US President Donald Trump had threatened tariffs on Mexican goods unless Mexico stopped the flow of undocumented immigrants across the two countries' border. On Friday, the tariffs were called off after an agreement was reached.
"Trump's walking back of potential tariffs on Mexican imports has offered a reprieve, not reversal, of the recent bullish price action in Treasuries," wrote Ian Lyngen, head of US rates strategy at BMO Capital Markets.
The resolution of the Mexico trade dispute did not fundamentally alter the chances of a deal with China, Lyngen said. The market brushed off Trump's comments on Monday that he was ready to impose another round of tariffs on Chinese imports if he does not reach a deal with China's president at a Group of 20 summit later this month, however.
The benchmark 10-year yield rose 6.3 basis points to 2.145%; the seven-year yield was also 6.3 basis points higher to 2.031%. At the long end, the 30-year yield was up 5.3 basis points to 2.624%. That steepened the yield curve, measured as the spread between the two- and 10-year yields, to 24.3 basis points.
Also bolstering risk sentiment was a drop in interest rate cut expectations for 2019.
On Friday, the 10-year yield hit its lowest since September 2017 as domestic employers hired far fewer workers than expected in May.

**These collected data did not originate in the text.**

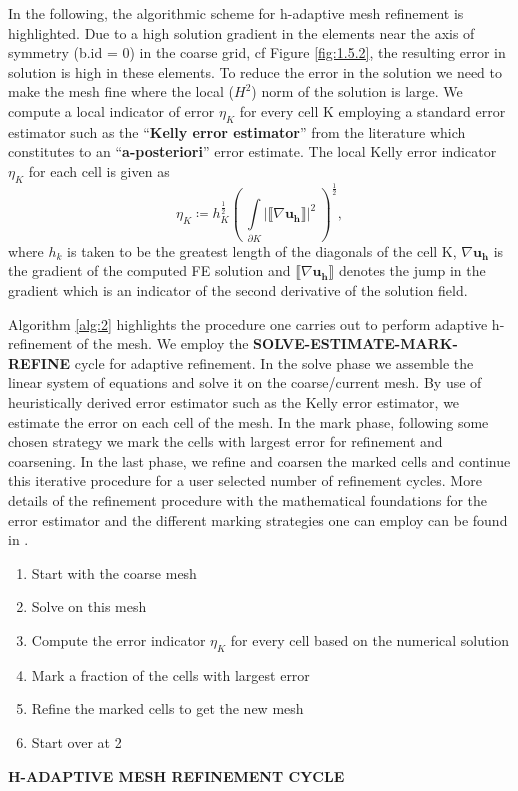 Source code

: \documentclass[11pt,a4paper,final]{article}
\newcommand{\seminorm}[1]{\left\lvert #1 \right\rvert}
\begin{document}
In the following, the algorithmic scheme for h-adaptive mesh refinement is highlighted. Due to a high solution gradient in the elements near the axis of symmetry (b.id = 0) in the coarse grid, cf Figure \eqref{fig:1.5.2}, the resulting error in solution is high in these elements. To reduce the error in the solution we need to make the mesh fine where the local ($H^2$) norm of the solution is large. We compute a local indicator of error $\eta_K$ for every cell K employing a standard error estimator such as the ``\textbf{Kelly error estimator}'' from the literature \cite{Kelly1983} which constitutes to an ``\textbf{a-posteriori}'' error estimate. The local Kelly error indicator $\eta_K$ for each cell is given as 
\begin{equation}
\eta_K \coloneqq h_K^{\frac{1}{2}} \left( \ \int\limits_{\partial K} \seminorm{{\llbracket\nabla \mathbf{u_h} \rrbracket}}^2 \ \right)^\frac{1}{2},
\label{eq:1.27}
\end{equation}
where $h_k$ is taken to be the greatest length of the diagonals of the cell K, $\nabla \mathbf{u_h}$ is the gradient of the computed FE solution and $\llbracket\nabla \mathbf{u_h} \rrbracket$ denotes the jump in the gradient which is an indicator of the second derivative of the solution field. \par 

Algorithm \eqref{alg:2} highlights the procedure one carries out to perform adaptive h-refinement of the mesh. We employ the \textbf{SOLVE-ESTIMATE-MARK-REFINE} cycle for adaptive refinement. In the solve phase we assemble the linear system of equations and solve it on the coarse/current mesh. By use of heuristically derived error estimator such as the Kelly error estimator, we estimate the error on each cell of the mesh. In the mark phase, following some chosen strategy we mark the cells with largest error for refinement and coarsening. In the last phase, we refine and coarsen the marked cells and continue this iterative procedure for a user selected number of refinement cycles. More details of the refinement procedure with the mathematical foundations for the error estimator and the different marking strategies one can employ can be found in \cite[Chapter 4]{Gholap_project}. \par 

\begin{algorithm}[h]
\begin{enumerate}
\item Start with the coarse mesh
\item Solve on this mesh
\item Compute the error indicator $\eta_K$ for every cell based on the numerical solution
\item Mark a fraction of the cells with largest error
\item Refine the marked cells to get the new mesh
\item Start over at 2
\end{enumerate}
\caption{\textbf{H-ADAPTIVE MESH REFINEMENT CYCLE}}
\label{alg:2} 
\end{algorithm}
\end{document}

Weak employment data last week, alongside dovish comments from Fed Chair Jerome Powell, significantly raised expectations of rate cuts in 2019.
Trading off the US-Mexico deal resolution, two-year yields , which reflect market expectations of rate cuts, rose 5.1 basis points to 1.900%. Using CME Group's FedWatch tool, expectations for a rate cut at the Fed's June meeting fell to 19.2% Monday from 25% on Friday and from 66.3% to 65% for the July.
That sentiment was echoed in a note from a Goldman Sachs economist on Monday.
"Although it is a close call, we still expect the (Federal Open Markets Committee) to keep the funds rate unchanged in the remainder of the year," economist Jan Hatzius wrote. Powell's promise to act "as appropriate" was not meant to signal a rate cut, he said, but was merely meant to show the US central bank was not tone deaf to rising trade tensions.